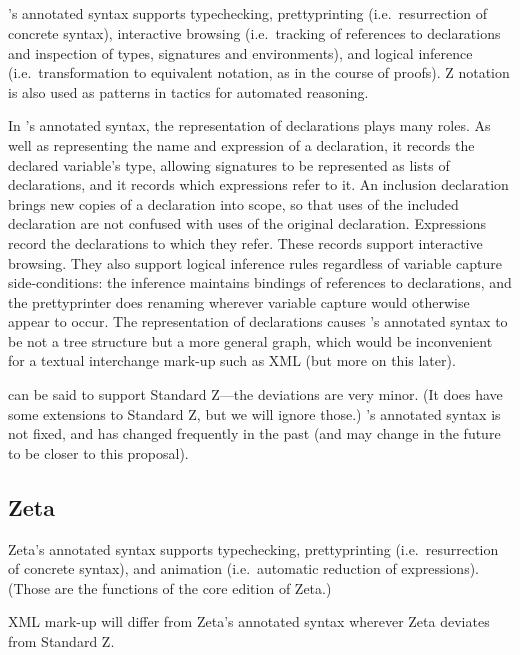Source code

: \documentclass{llncs}  %
\newcommand{\Zeta}{Zeta}
\begin{document}
\subsection{\CADiZ}

\CADiZ's annotated syntax supports typechecking,
prettyprinting (i.e.\ resurrection of concrete syntax),
interactive browsing (i.e.\ tracking of references to declarations
and inspection of types, signatures and environments),
and logical inference (i.e.\ transformation to equivalent notation,
as in the course of proofs).
Z notation is also used as patterns in tactics for automated reasoning.

In \CADiZ's annotated syntax,
the representation of declarations plays many roles.
As well as representing the name and expression of a declaration,
it records the declared variable's type,
allowing signatures to be represented as lists of declarations,
and it records which expressions refer to it.
An inclusion declaration brings new copies of a declaration into scope,
so that uses of the included declaration are not
confused with uses of the original declaration.
Expressions record the declarations to which they refer.
These records support interactive browsing.
They also support logical inference rules
regardless of variable capture side-conditions:
the inference maintains bindings of references to declarations,
and the prettyprinter does renaming
wherever variable capture would otherwise appear to occur.
The representation of declarations causes \CADiZ's annotated syntax
to be not a tree structure but a more general graph,
which would be inconvenient for a textual interchange mark-up such as XML
(but more on this later).

\CADiZ\cite{CADiZ} can be said to support Standard Z---the deviations
are very minor.
(It does have some extensions to Standard Z, but we will ignore those.)
\CADiZ's annotated syntax is not fixed, and has changed frequently in the
past (and may change in the future to be closer to this proposal). 

\subsection{\Zeta}

\Zeta's annotated syntax supports typechecking,
prettyprinting (i.e.\ resurrection of concrete syntax),
and animation (i.e.\ automatic reduction of expressions).
(Those are the functions of the core edition of \Zeta.)

XML mark-up will differ from \Zeta's annotated syntax
wherever \Zeta\cite{Zeta} deviates from Standard Z.
\end{document}
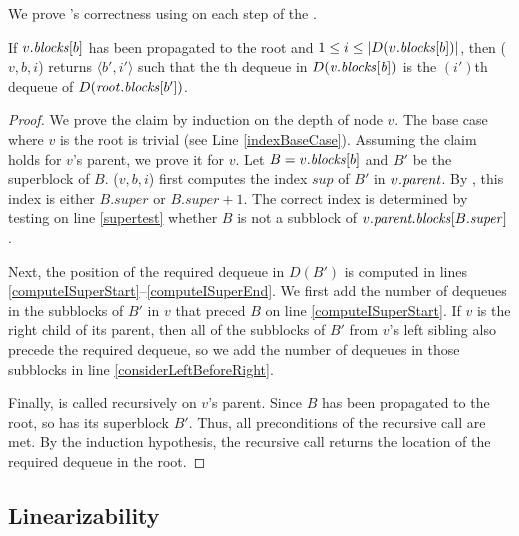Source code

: 
We prove 's correctness using  on each step of the .

\begin{lemma}\label{lem::indexDequeue}
If $v.\mbox{\textit{blocks}}[b]$ has been propagated to the root and $1\leq i\leq |D(v.\mbox{\textit{blocks}}[b])|$, 
 then ($v, b, i$) returns $\langle b',i'\rangle$ such that the th dequeue in $D(\mbox{\textit{v}}.\mbox{\textit{blocks}}[\mbox{\textit{b}}])$ is the $(i')$th dequeue of $D(\mbox{\textit{root}}.\mbox{\textit{blocks}}[b'])$.
\end{lemma}
\begin{proof}
We prove the claim by induction on the depth of node $v$. The base case where $v$ is the root is trivial (see Line \ref{indexBaseCase}).
Assuming the claim holds for $v$'s parent, we prove it for $v$.
Let $B=v.\mbox{\textit{blocks}}[b]$ and $B'$ be the superblock of $B$.
($v, b, i$) first computes the index $sup$ of $B'$ in $v.\mbox{\textit{parent}}$.
By , this index is either $B.super$ or $B.super+1$.
The correct index is determined by testing on line \ref{supertest} whether $B$ is not a subblock of $v.\mbox{\textit{parent.blocks}}[B.\mbox{\textit{super}}]$.

Next, the position of the required dequeue in $D(B')$ is computed in 
lines \ref{computeISuperStart}--\ref{computeISuperEnd}. 
We first add the number of dequeues in the subblocks of $B'$ in $v$ that preced $B$ on line \ref{computeISuperStart}.
If $v$ is the right child of its parent, then all of the subblocks of $B'$ from $v$'s left sibling
also precede the required dequeue, so we add the number of dequeues in those subblocks in line \ref{considerLeftBeforeRight}.

Finally,  is called recursively on $v$'s parent.
Since $B$ has been propagated to the root, so has its superblock $B'$.
Thus, all preconditions of the recursive call are met.
By the induction hypothesis, the recursive call returns the location of the required dequeue in the root.\end{proof}

\subsection{Linearizability}

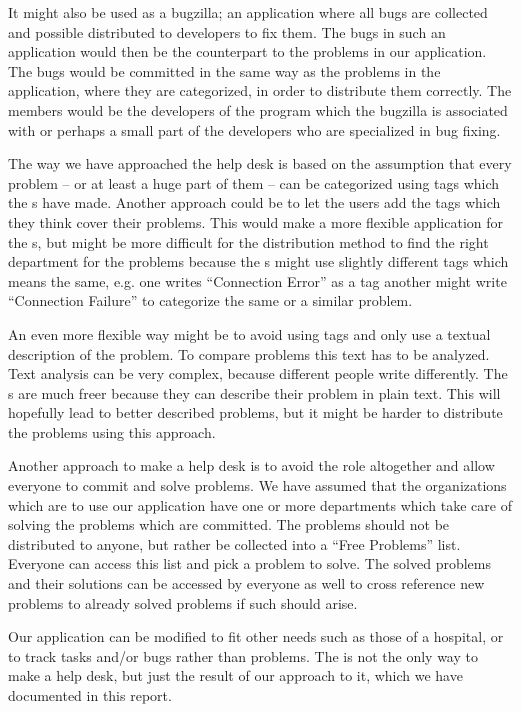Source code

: It might also be used as a bugzilla; an application where all bugs are collected and possible distributed to developers to fix them.
The bugs in such an application would then be the counterpart to the problems in our application.
The bugs would be committed in the same way as the problems in the \hdesk[] application, where they are categorized, in order to distribute them correctly.
The \astaff[] members would be the developers of the program which the bugzilla is associated with or perhaps a small part of the developers who are specialized in bug fixing.

The way we have approached the help desk is based on the assumption that every problem -- or at least a huge part of them -- can be categorized using tags which the \admin[]s have made.
Another approach could be to let the users add the tags which they think cover their problems.
This would make a more flexible application for the \aclient[]s, but might be more difficult for the distribution method to find the right department for the problems because the \aclient[]s might use slightly different tags which means the same, e.g. one \aclient[] writes ``Connection Error'' as a tag another might write ``Connection Failure'' to categorize the same or a similar problem.

An even more flexible way might be to avoid using tags and only use a textual description of the problem.
To compare problems this text has to be analyzed.
Text analysis can be very complex, because different people write differently.
The \aclient[]s are much freer because they can describe their problem in plain text.
This will hopefully lead to better described problems, but it might be harder to distribute the problems using this approach.

Another approach to make a help desk is to avoid the \astaff[] role altogether and allow everyone to commit and solve problems.
We have assumed that the organizations which are to use our application have one or more departments which take care of solving the problems which are committed. The problems should not be distributed to anyone, but rather be collected into a ``Free Problems'' list.
Everyone can access this list and pick a problem to solve.
The solved problems and their solutions can be accessed by everyone as well to cross reference new problems to already solved problems if such should arise.


Our application can be modified to fit other needs such as those of a hospital, or to track tasks and/or bugs rather than problems.
The \hdesk[] is not the only way to make a help desk, but just the result of our approach to it, which we have documented in this report.

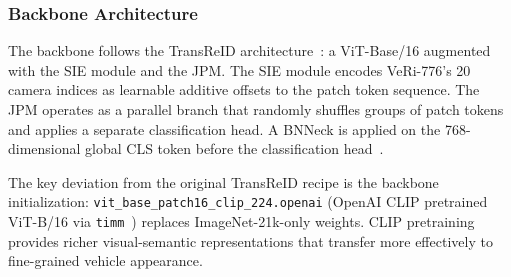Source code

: \documentclass[11pt]{article}
\begin{document}
\subsubsection{Backbone Architecture}
The backbone follows the TransReID architecture~\cite{he2021transreid}: a
ViT-Base/16 augmented with the SIE module and the JPM. The SIE module
encodes VeRi-776's 20 camera indices as learnable additive offsets to the
patch token sequence. The JPM operates as a parallel branch that randomly
shuffles groups of patch tokens and applies a separate classification head.
A BNNeck is applied on the 768-dimensional global CLS token before the
classification head~\cite{he2021transreid}.

The key deviation from the original TransReID recipe is the backbone
initialization: \texttt{vit\_base\_patch16\_clip\_224.openai} (OpenAI CLIP
pretrained ViT-B/16 via \texttt{timm}~\cite{radford2021clip}) replaces
ImageNet-21k-only weights. CLIP pretraining provides richer visual-semantic
representations that transfer more effectively to fine-grained vehicle
appearance.
\end{document}
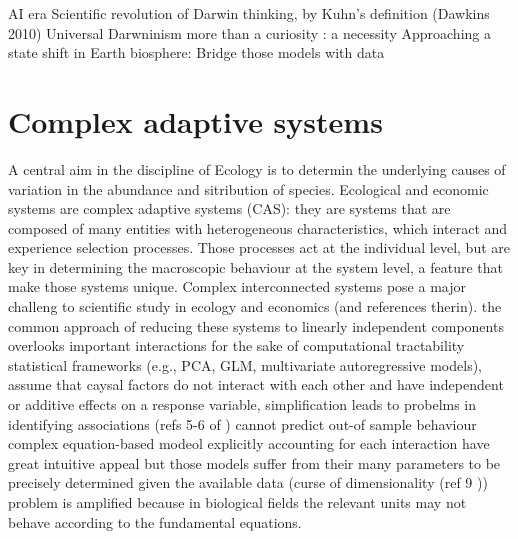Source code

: \begin{outline}
        \2 AI era
        \2 Scientific revolution of Darwin thinking, by Kuhn's definition (Dawkins 2010)
        \2 Universal Darwninism
    \1 more than a curiosity : a necessity
        \2 Approaching a state shift in Earth biosphere: \cite{Barnosky2012}
    \1 Bridge those models with data
\end{outline}


\section{Complex adaptive systems}
\label{sec:intro:cas}
\begin{outline}
    \1 A central aim in the discipline of Ecology is to determin the underlying causes of variation in the abundance and sitribution of species.
    \1 Ecological and economic systems are complex adaptive systems (CAS): they are systems that are composed of many entities with heterogeneous characteristics, which interact and experience selection processes. Those processes act at the individual level, but are key in determining the macroscopic behaviour at the system level, a feature that make those systems unique.
    \1 Complex interconnected systems pose a major challeng to scientific study in ecology and economics \cite{Ye2016} (and references therin).
        \2 the common approach of reducing these systems to linearly independent components overlooks important interactions for the sake of computational tractability 
        \2 statistical frameworks (e.g., PCA, GLM, multivariate autoregressive models), assume that caysal factors do not interact with each other and have independent or additive effects on a response variable,
            \3 simplification leads to probelms in identifying associations (refs 5-6 of \cite{Ye2016})
            \3 cannot predict out-of sample behaviour
        \2 complex equation-based modeol explicitly accounting for each interaction have great intuitive appeal 
            \3 but those models suffer from their many parameters to be precisely determined given the available data (curse of dimensionality (ref 9 \cite{Ye2016}))
            \3 problem is amplified because in biological fields the relevant units may not behave according to the fundamental equations.
\end{outline}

## Exercise brief
Reproduce every entry word for word, but omit the pictures.

## Finished task
Source code

: \documentclass{llncs}  %
\newcommand{\Zeta}{Zeta}
\begin{document}
\subsection{\CADiZ}

\CADiZ's annotated syntax supports typechecking,
prettyprinting (i.e.\ resurrection of concrete syntax),
interactive browsing (i.e.\ tracking of references to declarations
and inspection of types, signatures and environments),
and logical inference (i.e.\ transformation to equivalent notation,
as in the course of proofs).
Z notation is also used as patterns in tactics for automated reasoning.

In \CADiZ's annotated syntax,
the representation of declarations plays many roles.
As well as representing the name and expression of a declaration,
it records the declared variable's type,
allowing signatures to be represented as lists of declarations,
and it records which expressions refer to it.
An inclusion declaration brings new copies of a declaration into scope,
so that uses of the included declaration are not
confused with uses of the original declaration.
Expressions record the declarations to which they refer.
These records support interactive browsing.
They also support logical inference rules
regardless of variable capture side-conditions:
the inference maintains bindings of references to declarations,
and the prettyprinter does renaming
wherever variable capture would otherwise appear to occur.
The representation of declarations causes \CADiZ's annotated syntax
to be not a tree structure but a more general graph,
which would be inconvenient for a textual interchange mark-up such as XML
(but more on this later).

\CADiZ\cite{CADiZ} can be said to support Standard Z---the deviations
are very minor.
(It does have some extensions to Standard Z, but we will ignore those.)
\CADiZ's annotated syntax is not fixed, and has changed frequently in the
past (and may change in the future to be closer to this proposal). 

\subsection{\Zeta}

\Zeta's annotated syntax supports typechecking,
prettyprinting (i.e.\ resurrection of concrete syntax),
and animation (i.e.\ automatic reduction of expressions).
(Those are the functions of the core edition of \Zeta.)

XML mark-up will differ from \Zeta's annotated syntax
wherever \Zeta\cite{Zeta} deviates from Standard Z.
\end{document}
Source code

: 
We prove 's correctness using  on each step of the .

\begin{lemma}\label{lem::indexDequeue}
If $v.\mbox{\textit{blocks}}[b]$ has been propagated to the root and $1\leq i\leq |D(v.\mbox{\textit{blocks}}[b])|$, 
 then ($v, b, i$) returns $\langle b',i'\rangle$ such that the th dequeue in $D(\mbox{\textit{v}}.\mbox{\textit{blocks}}[\mbox{\textit{b}}])$ is the $(i')$th dequeue of $D(\mbox{\textit{root}}.\mbox{\textit{blocks}}[b'])$.
\end{lemma}
\begin{proof}
We prove the claim by induction on the depth of node $v$. The base case where $v$ is the root is trivial (see Line \ref{indexBaseCase}).
Assuming the claim holds for $v$'s parent, we prove it for $v$.
Let $B=v.\mbox{\textit{blocks}}[b]$ and $B'$ be the superblock of $B$.
($v, b, i$) first computes the index $sup$ of $B'$ in $v.\mbox{\textit{parent}}$.
By , this index is either $B.super$ or $B.super+1$.
The correct index is determined by testing on line \ref{supertest} whether $B$ is not a subblock of $v.\mbox{\textit{parent.blocks}}[B.\mbox{\textit{super}}]$.

Next, the position of the required dequeue in $D(B')$ is computed in 
lines \ref{computeISuperStart}--\ref{computeISuperEnd}. 
We first add the number of dequeues in the subblocks of $B'$ in $v$ that preced $B$ on line \ref{computeISuperStart}.
If $v$ is the right child of its parent, then all of the subblocks of $B'$ from $v$'s left sibling
also precede the required dequeue, so we add the number of dequeues in those subblocks in line \ref{considerLeftBeforeRight}.

Finally,  is called recursively on $v$'s parent.
Since $B$ has been propagated to the root, so has its superblock $B'$.
Thus, all preconditions of the recursive call are met.
By the induction hypothesis, the recursive call returns the location of the required dequeue in the root.\end{proof}

\subsection{Linearizability}

Source code

: It might also be used as a bugzilla; an application where all bugs are collected and possible distributed to developers to fix them.
The bugs in such an application would then be the counterpart to the problems in our application.
The bugs would be committed in the same way as the problems in the \hdesk[] application, where they are categorized, in order to distribute them correctly.
The \astaff[] members would be the developers of the program which the bugzilla is associated with or perhaps a small part of the developers who are specialized in bug fixing.

The way we have approached the help desk is based on the assumption that every problem -- or at least a huge part of them -- can be categorized using tags which the \admin[]s have made.
Another approach could be to let the users add the tags which they think cover their problems.
This would make a more flexible application for the \aclient[]s, but might be more difficult for the distribution method to find the right department for the problems because the \aclient[]s might use slightly different tags which means the same, e.g. one \aclient[] writes ``Connection Error'' as a tag another might write ``Connection Failure'' to categorize the same or a similar problem.

An even more flexible way might be to avoid using tags and only use a textual description of the problem.
To compare problems this text has to be analyzed.
Text analysis can be very complex, because different people write differently.
The \aclient[]s are much freer because they can describe their problem in plain text.
This will hopefully lead to better described problems, but it might be harder to distribute the problems using this approach.

Another approach to make a help desk is to avoid the \astaff[] role altogether and allow everyone to commit and solve problems.
We have assumed that the organizations which are to use our application have one or more departments which take care of solving the problems which are committed. The problems should not be distributed to anyone, but rather be collected into a ``Free Problems'' list.
Everyone can access this list and pick a problem to solve.
The solved problems and their solutions can be accessed by everyone as well to cross reference new problems to already solved problems if such should arise.


Our application can be modified to fit other needs such as those of a hospital, or to track tasks and/or bugs rather than problems.
The \hdesk[] is not the only way to make a help desk, but just the result of our approach to it, which we have documented in this report.

Source code

: \documentclass[11pt]{article}
\begin{document}
\subsubsection{Backbone Architecture}
The backbone follows the TransReID architecture~\cite{he2021transreid}: a
ViT-Base/16 augmented with the SIE module and the JPM. The SIE module
encodes VeRi-776's 20 camera indices as learnable additive offsets to the
patch token sequence. The JPM operates as a parallel branch that randomly
shuffles groups of patch tokens and applies a separate classification head.
A BNNeck is applied on the 768-dimensional global CLS token before the
classification head~\cite{he2021transreid}.

The key deviation from the original TransReID recipe is the backbone
initialization: \texttt{vit\_base\_patch16\_clip\_224.openai} (OpenAI CLIP
pretrained ViT-B/16 via \texttt{timm}~\cite{radford2021clip}) replaces
ImageNet-21k-only weights. CLIP pretraining provides richer visual-semantic
representations that transfer more effectively to fine-grained vehicle
appearance.
\end{document}
Source code

: \begin{outline}
        \2 AI era
        \2 Scientific revolution of Darwin thinking, by Kuhn's definition (Dawkins 2010)
        \2 Universal Darwninism
    \1 more than a curiosity : a necessity
        \2 Approaching a state shift in Earth biosphere: \cite{Barnosky2012}
    \1 Bridge those models with data
\end{outline}


\section{Complex adaptive systems}
\label{sec:intro:cas}
\begin{outline}
    \1 A central aim in the discipline of Ecology is to determin the underlying causes of variation in the abundance and sitribution of species.
    \1 Ecological and economic systems are complex adaptive systems (CAS): they are systems that are composed of many entities with heterogeneous characteristics, which interact and experience selection processes. Those processes act at the individual level, but are key in determining the macroscopic behaviour at the system level, a feature that make those systems unique.
    \1 Complex interconnected systems pose a major challeng to scientific study in ecology and economics \cite{Ye2016} (and references therin).
        \2 the common approach of reducing these systems to linearly independent components overlooks important interactions for the sake of computational tractability 
        \2 statistical frameworks (e.g., PCA, GLM, multivariate autoregressive models), assume that caysal factors do not interact with each other and have independent or additive effects on a response variable,
            \3 simplification leads to probelms in identifying associations (refs 5-6 of \cite{Ye2016})
            \3 cannot predict out-of sample behaviour
        \2 complex equation-based modeol explicitly accounting for each interaction have great intuitive appeal 
            \3 but those models suffer from their many parameters to be precisely determined given the available data (curse of dimensionality (ref 9 \cite{Ye2016}))
            \3 problem is amplified because in biological fields the relevant units may not behave according to the fundamental equations.
\end{outline}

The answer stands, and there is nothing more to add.